Dataset entries
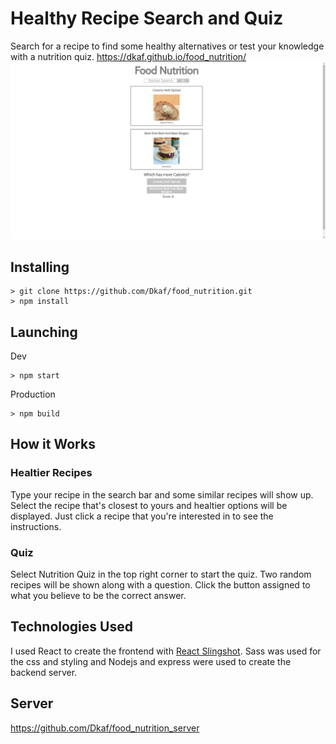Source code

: # Healthy Recipe Search and Quiz
Search for a recipe to find some healthy alternatives or test your knowledge with a nutrition quiz.  https://dkaf.github.io/food_nutrition/
<img src="/screenshots/food_nutrition_quiz.png">

## Installing
```
> git clone https://github.com/Dkaf/food_nutrition.git
> npm install
```
## Launching

Dev
```
> npm start
```
Production
```
> npm build
```

## How it Works

### Healtier Recipes

Type your recipe in the search bar and some similar recipes will show up. Select the recipe that's closest to yours and healtier options will be displayed. Just click a recipe that you're interested in to see the instructions.

### Quiz

Select Nutrition Quiz in the top right corner to start the quiz. Two random recipes will be shown along with a question. Click the button assigned to what you believe to be the correct answer.

## Technologies Used

I used React to create the frontend with [React Slingshot](https://github.com/coryhouse/react-slingshot). Sass was used for the css and styling and Nodejs and express were used to create the backend server.

## Server

https://github.com/Dkaf/food_nutrition_server

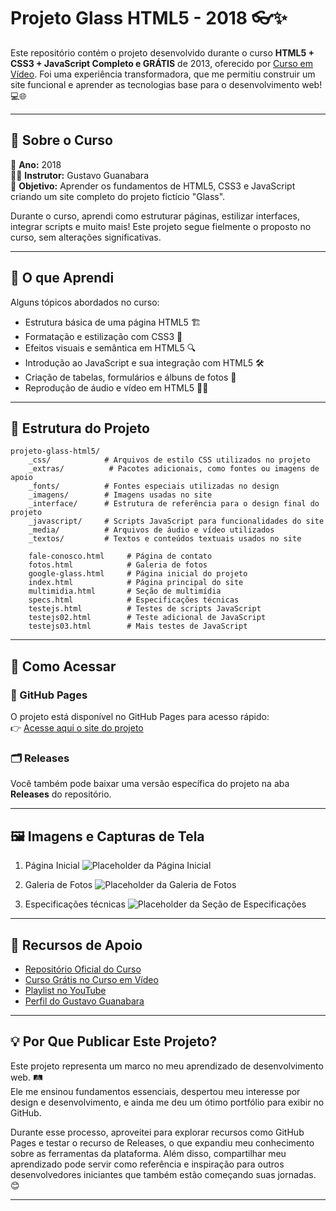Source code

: # Projeto Glass HTML5 - 2018 👓✨

Este repositório contém o projeto desenvolvido durante o curso **HTML5 + CSS3 + JavaScript Completo e GRÁTIS** de 2013, oferecido por [Curso em Vídeo](https://www.cursoemvideo.com/). Foi uma experiência transformadora, que me permitiu construir um site funcional e aprender as tecnologias base para o desenvolvimento web! 💻🌐

---

## 📝 Sobre o Curso

📆 **Ano:** 2018  
👨‍🏫 **Instrutor:** Gustavo Guanabara  
🎯 **Objetivo:** Aprender os fundamentos de HTML5, CSS3 e JavaScript criando um site completo do projeto fictício "Glass".  

Durante o curso, aprendi como estruturar páginas, estilizar interfaces, integrar scripts e muito mais! Este projeto segue fielmente o proposto no curso, sem alterações significativas.

---

## 🚀 O que Aprendi

Alguns tópicos abordados no curso:  
- Estrutura básica de uma página HTML5 🏗️  
- Formatação e estilização com CSS3 🎨  
- Efeitos visuais e semântica em HTML5 🔍  
- Introdução ao JavaScript e sua integração com HTML5 🛠️  
- Criação de tabelas, formulários e álbuns de fotos 📸  
- Reprodução de áudio e vídeo em HTML5 🎥🎵  

---

## 📂 Estrutura do Projeto

```plaintext
projeto-glass-html5/
    _css/            # Arquivos de estilo CSS utilizados no projeto
    _extras/          # Pacotes adicionais, como fontes ou imagens de apoio
    _fonts/          # Fontes especiais utilizadas no design
    _imagens/        # Imagens usadas no site
    _interface/      # Estrutura de referência para o design final do projeto
    _javascript/     # Scripts JavaScript para funcionalidades do site
    _media/          # Arquivos de áudio e vídeo utilizados
    _textos/         # Textos e conteúdos textuais usados no site

    fale-conosco.html     # Página de contato
    fotos.html            # Galeria de fotos
    google-glass.html     # Página inicial do projeto
    index.html            # Página principal do site
    multimidia.html       # Seção de multimídia
    specs.html            # Especificações técnicas
    testejs.html          # Testes de scripts JavaScript
    testejs02.html        # Teste adicional de JavaScript
    testejs03.html        # Mais testes de JavaScript
```

---

## 🎯 Como Acessar

### 🔗 GitHub Pages
O projeto está disponível no GitHub Pages para acesso rápido:  
👉 [Acesse aqui o site do projeto](#)

### 🗂️ Releases
Você também pode baixar uma versão específica do projeto na aba **Releases** do repositório.

---

## 🖼️ Imagens e Capturas de Tela

1. Página Inicial 
   ![Placeholder da Página Inicial](#) 

2. Galeria de Fotos 
   ![Placeholder da Galeria de Fotos](#)  

3. Especificações técnicas
   ![Placeholder da Seção de Especificações](#)  

---

## 📜 Recursos de Apoio

- [Repositório Oficial do Curso](https://github.com/cursoemvideo/cursoemvideo-html5)  
- [Curso Grátis no Curso em Vídeo](https://www.cursoemvideo.com/curso/html5/)  
- [Playlist no YouTube](https://www.youtube.com/watch?v=epDCjksKMok&list=PLHz_AreHm4dlAnJ_jJtV29RFxnPHDuk9o)  
- [Perfil do Gustavo Guanabara](https://github.com/gustavoguanabara)  

---

## 💡 Por Que Publicar Este Projeto?

Este projeto representa um marco no meu aprendizado de desenvolvimento web. 🛤️  
Ele me ensinou fundamentos essenciais, despertou meu interesse por design e desenvolvimento, e ainda me deu um ótimo portfólio para exibir no GitHub. 

Durante esse processo, aproveitei para explorar recursos como GitHub Pages e testar o recurso de Releases, o que expandiu meu conhecimento sobre as ferramentas da plataforma. Além disso, compartilhar meu aprendizado pode servir como referência e inspiração para outros desenvolvedores iniciantes que também estão começando suas jornadas. 😊

---

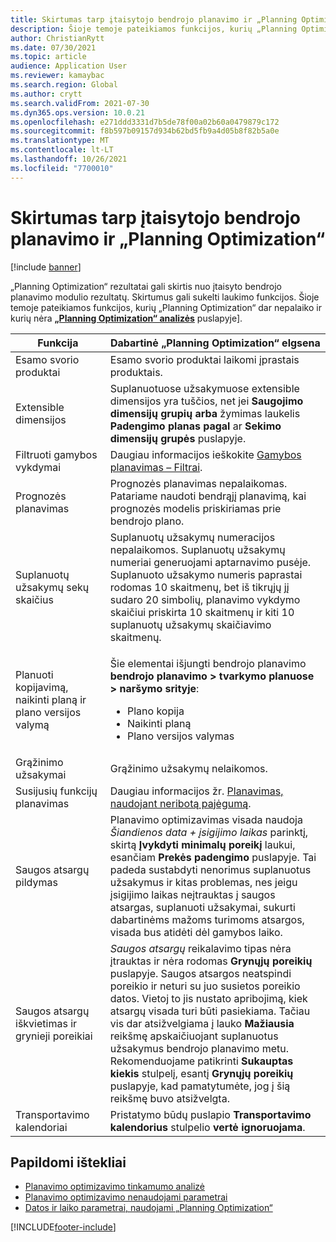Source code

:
 ```yaml
---
title: Skirtumas tarp įtaisytojo bendrojo planavimo ir „Planning Optimization“
description: Šioje temoje pateikiamos funkcijos, kurių „Planning Optimization“ dar nepalaiko ir kurių nėra „Planning Optimization“ analizės puslapyje.
author: ChristianRytt
ms.date: 07/30/2021
ms.topic: article
audience: Application User
ms.reviewer: kamaybac
ms.search.region: Global
ms.author: crytt
ms.search.validFrom: 2021-07-30
ms.dyn365.ops.version: 10.0.21
ms.openlocfilehash: e271ddd3331d7b5de78f00a02b60a0479879c172
ms.sourcegitcommit: f8b597b09157d934b62bd5fb9a4d05b8f82b5a0e
ms.translationtype: MT
ms.contentlocale: lt-LT
ms.lasthandoff: 10/26/2021
ms.locfileid: "7700010"
---
```

# <a name="differences-between-built-in-master-planning-and-planning-optimization"></a>Skirtumas tarp įtaisytojo bendrojo planavimo ir „Planning Optimization“

[!include [banner](../../includes/banner.md)]

„Planning Optimization“ rezultatai gali skirtis nuo įtaisyto bendrojo planavimo modulio rezultatų. Skirtumus gali sukelti laukimo funkcijos. Šioje temoje pateikiamos funkcijos, kurių „Planning Optimization“ dar nepalaiko ir kurių nėra **[„Planning Optimization“ analizės](planning-optimization-fit-analysis.md)** puslapyje].

| Funkcija | Dabartinė „Planning Optimization“ elgsena |
|---|---|
| Esamo svorio produktai | Esamo svorio produktai laikomi įprastais produktais.|
| Extensible dimensijos | Suplanuotuose užsakymuose extensible dimensijos yra tuščios, net jei **Saugojimo dimensijų grupių arba** žymimas laukelis **Padengimo planas pagal** ar **Sekimo dimensijų grupės** puslapyje. |
| Filtruoti gamybos vykdymai | Daugiau informacijos ieškokite [Gamybos planavimas – Filtrai](production-planning.md#filters). |
| Prognozės planavimas | Prognozės planavimas nepalaikomas. Patariame naudoti bendrąjį planavimą, kai prognozės modelis priskiriamas prie bendrojo plano. |
| Suplanuotų užsakymų sekų skaičius | Suplanuotų užsakymų numeracijos nepalaikomos. Suplanuotų užsakymų numeriai generuojami aptarnavimo pusėje. Suplanuoto užsakymo numeris paprastai rodomas 10 skaitmenų, bet iš tikrųjų jį sudaro 20 simbolių, planavimo vykdymo skaičiui priskirta 10 skaitmenų ir kiti 10 suplanuotų užsakymų skaičiavimo skaitmenų. |
| Planuoti kopijavimą, naikinti planą ir plano versijos valymą | <p>Šie elementai išjungti bendrojo planavimo **bendrojo planavimo \> tvarkymo planuose \> naršymo srityje**:</p><ul><li>Plano kopija</li><li>Naikinti planą</li><li>Plano versijos valymas</li></ul> |
| Grąžinimo užsakymai | Grąžinimo užsakymų nelaikomos. |
| Susijusių funkcijų planavimas | Daugiau informacijos žr. [Planavimas, naudojant neribotą pajėgumą](infinite-capacity-planning.md#limitations). |
| Saugos atsargų pildymas | Planavimo optimizavimas visada naudoja *Šiandienos data + įsigijimo laikas* parinktį, skirtą **Įvykdyti minimalų poreikį** laukui, esančiam **Prekės padengimo** puslapyje. Tai padeda sustabdyti nenorimus suplanuotus užsakymus ir kitas problemas, nes jeigu įsigijimo laikas neįtrauktas į saugos atsargas, suplanuoti užsakymai, sukurti dabartinėms mažoms turimoms atsargos, visada bus atidėti dėl gamybos laiko. |
| Saugos atsargų iškvietimas ir grynieji poreikiai | *Saugos atsargų* reikalavimo tipas nėra įtrauktas ir nėra rodomas **Grynųjų poreikių** puslapyje. Saugos atsargos neatspindi poreikio ir neturi su juo susietos poreikio datos. Vietoj to jis nustato apribojimą, kiek atsargų visada turi būti pasiekiama. Tačiau vis dar atsižvelgiama į lauko **Mažiausia** reikšmę apskaičiuojant suplanuotus užsakymus bendrojo planavimo metu. Rekomenduojame patikrinti **Sukauptas kiekis** stulpelį, esantį **Grynųjų poreikių** puslapyje, kad pamatytumėte, jog į šią reikšmę buvo atsižvelgta. |
| Transportavimo kalendoriai | Pristatymo būdų puslapio **Transportavimo kalendorius** stulpelio **vertė ignoruojama**. |

## <a name="additional-resources"></a>Papildomi ištekliai

- [Planavimo optimizavimo tinkamumo analizė](planning-optimization-fit-analysis.md)
- [Planavimo optimizavimo nenaudojami parametrai](not-used-parameters.md)
- [Datos ir laiko parametrai, naudojami „Planning Optimization“](date-time-used.md)

[!INCLUDE[footer-include](../../../includes/footer-banner.md)]
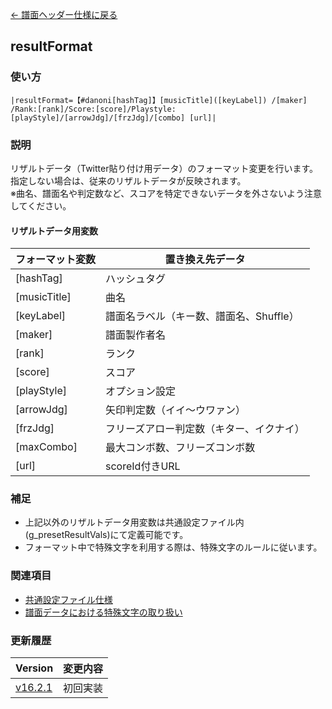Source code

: [← 譜面ヘッダー仕様に戻る](dos_header.html)
## resultFormat

### 使い方
```
|resultFormat=【#danoni[hashTag]】[musicTitle]([keyLabel]) /[maker] /Rank:[rank]/Score:[score]/Playstyle:[playStyle]/[arrowJdg]/[frzJdg]/[combo] [url]|
```
### 説明
リザルトデータ（Twitter貼り付け用データ）のフォーマット変更を行います。  
指定しない場合は、従来のリザルトデータが反映されます。  
※曲名、譜面名や判定数など、スコアを特定できないデータを外さないよう注意してください。

#### リザルトデータ用変数

|フォーマット変数|置き換え先データ|
|----|----|
|[hashTag]|ハッシュタグ|
|[musicTitle]|曲名|
|[keyLabel]|譜面名ラベル（キー数、譜面名、Shuffle）|
|[maker]|譜面製作者名|
|[rank]|ランク|
|[score]|スコア|
|[playStyle]|オプション設定|
|[arrowJdg]|矢印判定数（イイ～ウワァン）|
|[frzJdg]|フリーズアロー判定数（キター、イクナイ）|
|[maxCombo]|最大コンボ数、フリーズコンボ数|
|[url]|scoreId付きURL|

### 補足
- 上記以外のリザルトデータ用変数は共通設定ファイル内(g_presetResultVals)にて定義可能です。
- フォーマット中で特殊文字を利用する際は、特殊文字のルールに従います。

### 関連項目
- [共通設定ファイル仕様](dos_setting.html) 
- [譜面データにおける特殊文字の取り扱い](SpecialCharacters.html) 

### 更新履歴

|Version|変更内容|
|----|----|
|[v16.2.1](https://github.com/cwtickle/danoniplus/releases/tag/v16.2.1)|初回実装|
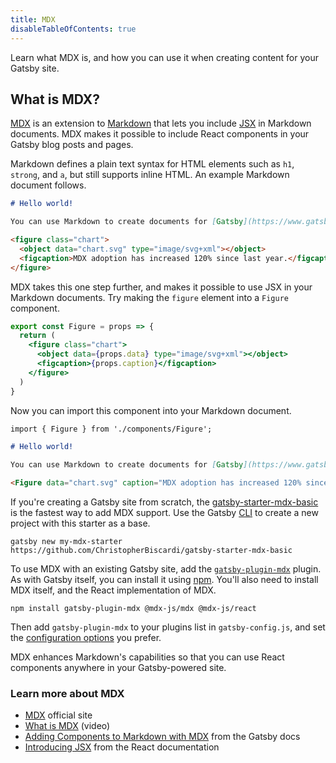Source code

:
```yaml
---
title: MDX
disableTableOfContents: true
---
```


Learn what MDX is, and how you can use it when creating content for your Gatsby site.

## What is MDX?

[MDX](/docs/glossary/#mdx) is an extension to [Markdown](/docs/glossary/markdown/) that lets you include [JSX](/docs/glossary/#jsx) in Markdown documents. MDX makes it possible to include React components in your Gatsby blog posts and pages.

Markdown defines a plain text syntax for HTML elements such as `h1`, `strong`, and `a`, but still supports inline HTML. An example Markdown document follows.

```markdown
# Hello world!

You can use Markdown to create documents for [Gatsby](https://www.gatsbyjs.org/).

<figure class="chart">
  <object data="chart.svg" type="image/svg+xml"></object>
  <figcaption>MDX adoption has increased 120% since last year.</figcaption>
</figure>
```

MDX takes this one step further, and makes it possible to use JSX in your Markdown documents. Try making the `figure` element into a `Figure` component.

```jsx
export const Figure = props => {
  return (
    <figure class="chart">
      <object data={props.data} type="image/svg+xml"></object>
      <figcaption>{props.caption}</figcaption>
    </figure>
  )
}
```

Now you can import this component into your Markdown document.

```markdown
import { Figure } from './components/Figure';

# Hello world!

You can use Markdown to create documents for [Gatsby](https://www.gatsbyjs.org/).

<Figure data="chart.svg" caption="MDX adoption has increased 120% since last year." />
```

If you're creating a Gatsby site from scratch, the [gatsby-starter-mdx-basic](https://github.com/ChristopherBiscardi/gatsby-starter-mdx-basic) is the fastest way to add MDX support. Use the Gatsby [CLI](/docs/glossary/#cli) to create a new project with this starter as a base.

```shell
gatsby new my-mdx-starter https://github.com/ChristopherBiscardi/gatsby-starter-mdx-basic
```

To use MDX with an existing Gatsby site, add the [`gatsby-plugin-mdx`](/packages/gatsby-plugin-mdx/?=gatsby-plugin-mdx) plugin. As with Gatsby itself, you can install it using [npm](/docs/glossary/#npm). You'll also need to install MDX itself, and the React implementation of MDX.

```shell
npm install gatsby-plugin-mdx @mdx-js/mdx @mdx-js/react
```

Then add `gatsby-plugin-mdx` to your plugins list in `gatsby-config.js`, and set the [configuration options](/packages/gatsby-plugin-mdx/?=gatsby-plugin-mdx#configuration) you prefer.

MDX enhances Markdown's capabilities so that you can use React components anywhere in your Gatsby-powered site.

### Learn more about MDX

- [MDX](https://mdxjs.com/) official site
- [What is MDX](https://www.youtube.com/watch?v=d2sQiI5NFAM) (video)
- [Adding Components to Markdown with MDX](/docs/mdx/) from the Gatsby docs
- [Introducing JSX](https://reactjs.org/docs/introducing-jsx.html) from the React documentation
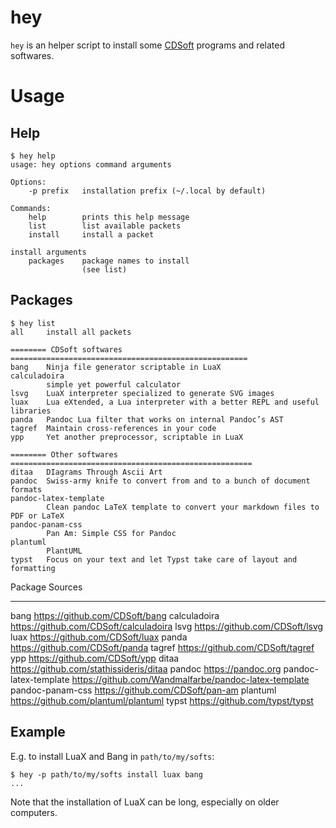 hey
===

`hey` is an helper script to install some [CDSoft](https://github.com/CDSoft) programs and related softwares.

Usage
=====

## Help

```
$ hey help
usage: hey options command arguments

Options:
    -p prefix   installation prefix (~/.local by default)

Commands:
    help        prints this help message
    list        list available packets
    install     install a packet

install arguments
    packages    package names to install
                (see list)
```

## Packages

```
$ hey list
all     install all packets

======== CDSoft softwares =====================================================
bang    Ninja file generator scriptable in LuaX
calculadoira
        simple yet powerful calculator
lsvg    LuaX interpreter specialized to generate SVG images
luax    Lua eXtended, a Lua interpreter with a better REPL and useful libraries
panda   Pandoc Lua filter that works on internal Pandoc’s AST
tagref  Maintain cross-references in your code
ypp     Yet another preprocessor, scriptable in LuaX

======== Other softwares ======================================================
ditaa   DIagrams Through Ascii Art
pandoc  Swiss-army knife to convert from and to a bunch of document formats
pandoc-latex-template
        Clean pandoc LaTeX template to convert your markdown files to PDF or LaTeX
pandoc-panam-css
        Pan Am: Simple CSS for Pandoc
plantuml
        PlantUML
typst   Focus on your text and let Typst take care of layout and formatting
```

Package                         Sources
------------------------------- -----------------------------------------------
bang                            <https://github.com/CDSoft/bang>
calculadoira                    <https://github.com/CDSoft/calculadoira>
lsvg                            <https://github.com/CDSoft/lsvg>
luax                            <https://github.com/CDSoft/luax>
panda                           <https://github.com/CDSoft/panda>
tagref                          <https://github.com/CDSoft/tagref>
ypp                             <https://github.com/CDSoft/ypp>
ditaa                           <https://github.com/stathissideris/ditaa>
pandoc                          <https://pandoc.org>
pandoc-latex-template           <https://github.com/Wandmalfarbe/pandoc-latex-template>
pandoc-panam-css                <https://github.com/CDSoft/pan-am>
plantuml                        <https://github.com/plantuml/plantuml>
typst                           <https://github.com/typst/typst>

## Example

E.g. to install LuaX and Bang in `path/to/my/softs`:

```
$ hey -p path/to/my/softs install luax bang
...
```

Note that the installation of LuaX can be long, especially on older computers.
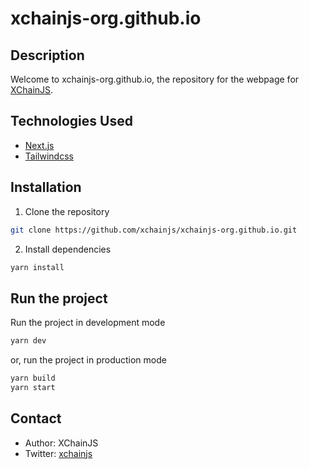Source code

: # xchainjs-org.github.io

## Description

Welcome to xchainjs-org.github.io, the repository for the webpage for [XChainJS](https://github.com/xchainjs/xchainjs-lib).

## Technologies Used

- [Next.js](https://nextjs.org/)
- [Tailwindcss](https://tailwindcss.com/)

## Installation

1. Clone the repository
```sh 
git clone https://github.com/xchainjs/xchainjs-org.github.io.git
```

2. Install dependencies
```sh 
yarn install
```

## Run the project

Run the project in development mode
```sh 
yarn dev
```

or, run the project in production mode
```sh 
yarn build
yarn start
```

## Contact

- Author: XChainJS
- Twitter: [xchainjs](https://twitter.com/xchainjs)
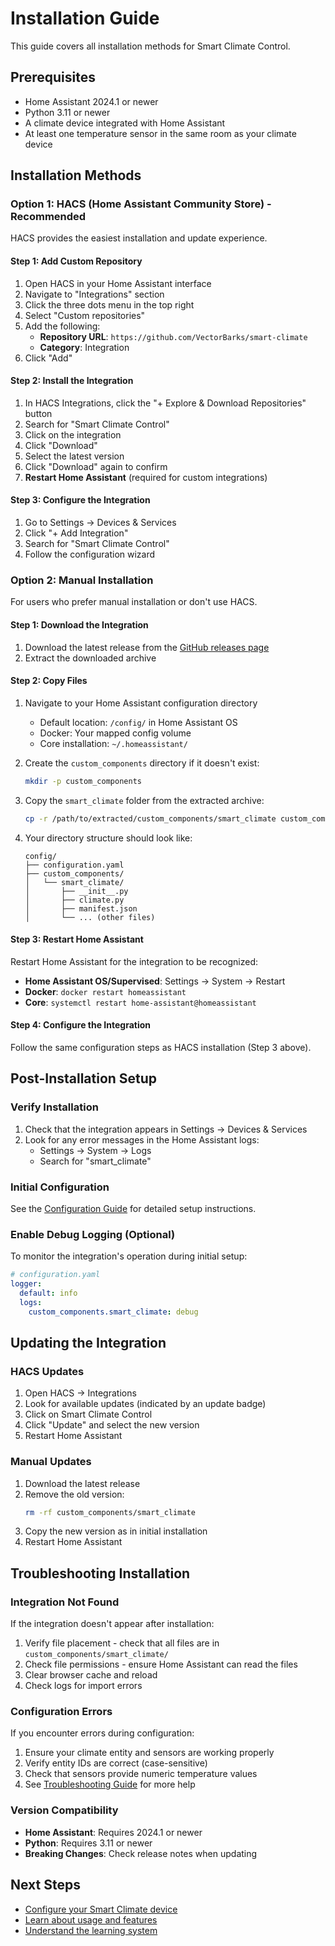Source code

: # Installation Guide

This guide covers all installation methods for Smart Climate Control.

## Prerequisites

- Home Assistant 2024.1 or newer
- Python 3.11 or newer
- A climate device integrated with Home Assistant
- At least one temperature sensor in the same room as your climate device

## Installation Methods

### Option 1: HACS (Home Assistant Community Store) - Recommended

HACS provides the easiest installation and update experience.

#### Step 1: Add Custom Repository

1. Open HACS in your Home Assistant interface
2. Navigate to "Integrations" section
3. Click the three dots menu in the top right
4. Select "Custom repositories"
5. Add the following:
   - **Repository URL**: `https://github.com/VectorBarks/smart-climate`
   - **Category**: Integration
6. Click "Add"

#### Step 2: Install the Integration

1. In HACS Integrations, click the "+ Explore & Download Repositories" button
2. Search for "Smart Climate Control"
3. Click on the integration
4. Click "Download" 
5. Select the latest version
6. Click "Download" again to confirm
7. **Restart Home Assistant** (required for custom integrations)

#### Step 3: Configure the Integration

1. Go to Settings → Devices & Services
2. Click "+ Add Integration"
3. Search for "Smart Climate Control"
4. Follow the configuration wizard

### Option 2: Manual Installation

For users who prefer manual installation or don't use HACS.

#### Step 1: Download the Integration

1. Download the latest release from the [GitHub releases page](https://github.com/VectorBarks/smart-climate/releases)
2. Extract the downloaded archive

#### Step 2: Copy Files

1. Navigate to your Home Assistant configuration directory
   - Default location: `/config/` in Home Assistant OS
   - Docker: Your mapped config volume
   - Core installation: `~/.homeassistant/`

2. Create the `custom_components` directory if it doesn't exist:
   ```bash
   mkdir -p custom_components
   ```

3. Copy the `smart_climate` folder from the extracted archive:
   ```bash
   cp -r /path/to/extracted/custom_components/smart_climate custom_components/
   ```

4. Your directory structure should look like:
   ```
   config/
   ├── configuration.yaml
   ├── custom_components/
   │   └── smart_climate/
   │       ├── __init__.py
   │       ├── climate.py
   │       ├── manifest.json
   │       └── ... (other files)
   ```

#### Step 3: Restart Home Assistant

Restart Home Assistant for the integration to be recognized:
- **Home Assistant OS/Supervised**: Settings → System → Restart
- **Docker**: `docker restart homeassistant`
- **Core**: `systemctl restart home-assistant@homeassistant`

#### Step 4: Configure the Integration

Follow the same configuration steps as HACS installation (Step 3 above).

## Post-Installation Setup

### Verify Installation

1. Check that the integration appears in Settings → Devices & Services
2. Look for any error messages in the Home Assistant logs:
   - Settings → System → Logs
   - Search for "smart_climate"

### Initial Configuration

See the [Configuration Guide](configuration.md) for detailed setup instructions.

### Enable Debug Logging (Optional)

To monitor the integration's operation during initial setup:

```yaml
# configuration.yaml
logger:
  default: info
  logs:
    custom_components.smart_climate: debug
```

## Updating the Integration

### HACS Updates

1. Open HACS → Integrations
2. Look for available updates (indicated by an update badge)
3. Click on Smart Climate Control
4. Click "Update" and select the new version
5. Restart Home Assistant

### Manual Updates

1. Download the latest release
2. Remove the old version:
   ```bash
   rm -rf custom_components/smart_climate
   ```
3. Copy the new version as in initial installation
4. Restart Home Assistant

## Troubleshooting Installation

### Integration Not Found

If the integration doesn't appear after installation:

1. Verify file placement - check that all files are in `custom_components/smart_climate/`
2. Check file permissions - ensure Home Assistant can read the files
3. Clear browser cache and reload
4. Check logs for import errors

### Configuration Errors

If you encounter errors during configuration:

1. Ensure your climate entity and sensors are working properly
2. Verify entity IDs are correct (case-sensitive)
3. Check that sensors provide numeric temperature values
4. See [Troubleshooting Guide](troubleshooting.md) for more help

### Version Compatibility

- **Home Assistant**: Requires 2024.1 or newer
- **Python**: Requires 3.11 or newer
- **Breaking Changes**: Check release notes when updating

## Next Steps

- [Configure your Smart Climate device](configuration.md)
- [Learn about usage and features](usage.md)
- [Understand the learning system](learning-system.md)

YOUR TASK
Out of the records above, pull the lines that include the word "temperature".

WRITTEN SOLUTION
- At least one temperature sensor in the same room as your climate device
3. Check that sensors provide numeric temperature values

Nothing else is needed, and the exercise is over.